A = np.concatenate( (temp, meanRets_arr), axis=0)
A = matrix(A)

print(A)
b = matrix([ 1.0, 0 ])
print(b)

# Efficient Frontier
idex = [data.columns.values]
weight_df = pd.DataFrame(index=idex)
stds=[]
finalMean=[]

targetRet = [0, 0.0035 ,0.007, 0.0105, 0.014, 0.0175, 0.021, 0.0245, 0.028, 0.0315, 0.035]

for tr in targetRet:
    b = matrix( [1.0, tr])
    sol = solvers.qp(Q, p, G, h, A, b)
    solv = sol['x']
    weight_df[str(tr)] = Series(sol['x'], index=data.columns.values)
    stds.append(np.ndarray.tolist(np.dot(np.dot(solv.T,CVC),solv)))
    finalMean.append(np.ndarray.tolist(np.dot(solv.T,meanRets_ls)))

stds = np.sqrt(stds)
stds = [stds[i][0][0] for i in range(10)]
finalMean = [ finalMean[i][0] for i in range(10) ]
plt.figtext(0.15,0.6,"Efficient Frontier")
plt.xlabel("Standard Deviation")
plt.ylabel("Returns")
plt.plot(stds,finalMean)
plt.show()

References:

[1] Matlab R2014a Document
[2] Markowitz, H. (1952) Portfolio Selection.
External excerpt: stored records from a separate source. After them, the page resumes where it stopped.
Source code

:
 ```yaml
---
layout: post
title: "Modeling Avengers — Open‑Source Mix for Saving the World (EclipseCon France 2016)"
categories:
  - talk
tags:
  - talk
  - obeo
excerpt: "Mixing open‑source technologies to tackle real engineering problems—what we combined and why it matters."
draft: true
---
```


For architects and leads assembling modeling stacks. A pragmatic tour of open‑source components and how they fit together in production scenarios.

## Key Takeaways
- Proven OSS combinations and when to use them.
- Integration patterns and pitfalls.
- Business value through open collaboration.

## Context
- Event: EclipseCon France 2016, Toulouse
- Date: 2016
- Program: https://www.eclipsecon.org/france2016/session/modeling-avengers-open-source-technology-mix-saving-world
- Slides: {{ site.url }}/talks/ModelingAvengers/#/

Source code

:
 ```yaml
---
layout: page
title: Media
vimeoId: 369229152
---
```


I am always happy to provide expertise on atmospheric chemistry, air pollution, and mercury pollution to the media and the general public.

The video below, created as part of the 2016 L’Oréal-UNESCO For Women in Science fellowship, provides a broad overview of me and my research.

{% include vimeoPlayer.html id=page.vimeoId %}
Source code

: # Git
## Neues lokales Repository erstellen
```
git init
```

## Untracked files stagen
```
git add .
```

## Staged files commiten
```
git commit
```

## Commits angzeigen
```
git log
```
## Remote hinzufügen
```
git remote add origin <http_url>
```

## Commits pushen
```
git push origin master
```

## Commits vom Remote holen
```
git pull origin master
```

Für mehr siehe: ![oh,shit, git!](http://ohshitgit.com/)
The Journal of Finance, Vol. 7, No. 1, pp. 77-91. March. 1952.
[3] Benninga, Simon. Financial Modeling. Cambridge, MA: MIT, 2014. Print.
[4] Bodie, Zvi, Alex Kane, and Alan J. Marcus. Investments. Boston, MA: McGraw-Hill Irwin, 2005. Print.